- What is required -
Word for word, restate the records from their first line through the line with "Lab: Python Classes", both ends included; omit each picture.

Pictures paired with source code
************
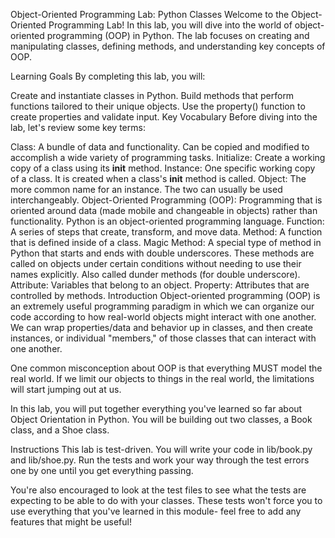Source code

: Object-Oriented Programming Lab: Python Classes
Welcome to the Object-Oriented Programming Lab! In this lab, you will dive into the world of object-oriented programming (OOP) in Python. The lab focuses on creating and manipulating classes, defining methods, and understanding key concepts of OOP.

Learning Goals
By completing this lab, you will:

Create and instantiate classes in Python.
Build methods that perform functions tailored to their unique objects.
Use the property() function to create properties and validate input.
Key Vocabulary
Before diving into the lab, let's review some key terms:

Class: A bundle of data and functionality. Can be copied and modified to accomplish a wide variety of programming tasks.
Initialize: Create a working copy of a class using its __init__ method.
Instance: One specific working copy of a class. It is created when a class's __init__ method is called.
Object: The more common name for an instance. The two can usually be used interchangeably.
Object-Oriented Programming (OOP): Programming that is oriented around data (made mobile and changeable in objects) rather than functionality. Python is an object-oriented programming language.
Function: A series of steps that create, transform, and move data.
Method: A function that is defined inside of a class.
Magic Method: A special type of method in Python that starts and ends with double underscores. These methods are called on objects under certain conditions without needing to use their names explicitly. Also called dunder methods (for double underscore).
Attribute: Variables that belong to an object.
Property: Attributes that are controlled by methods.
Introduction
Object-oriented programming (OOP) is an extremely useful programming paradigm in which we can organize our code according to how real-world objects might interact with one another. We can wrap properties/data and behavior up in classes, and then create instances, or individual "members," of those classes that can interact with one another.

One common misconception about OOP is that everything MUST model the real world. If we limit our objects to things in the real world, the limitations will start jumping out at us.

In this lab, you will put together everything you've learned so far about Object Orientation in Python. You will be building out two classes, a Book class, and a Shoe class.

Instructions
This lab is test-driven. You will write your code in lib/book.py and lib/shoe.py. Run the tests and work your way through the test errors one by one until you get everything passing.

You're also encouraged to look at the test files to see what the tests are expecting to be able to do with your classes. These tests won't force you to use everything that you've learned in this module- feel free to add any features that might be useful!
************
- Solution to the problem -
Source code

: Object-Oriented Programming Lab: Python Classes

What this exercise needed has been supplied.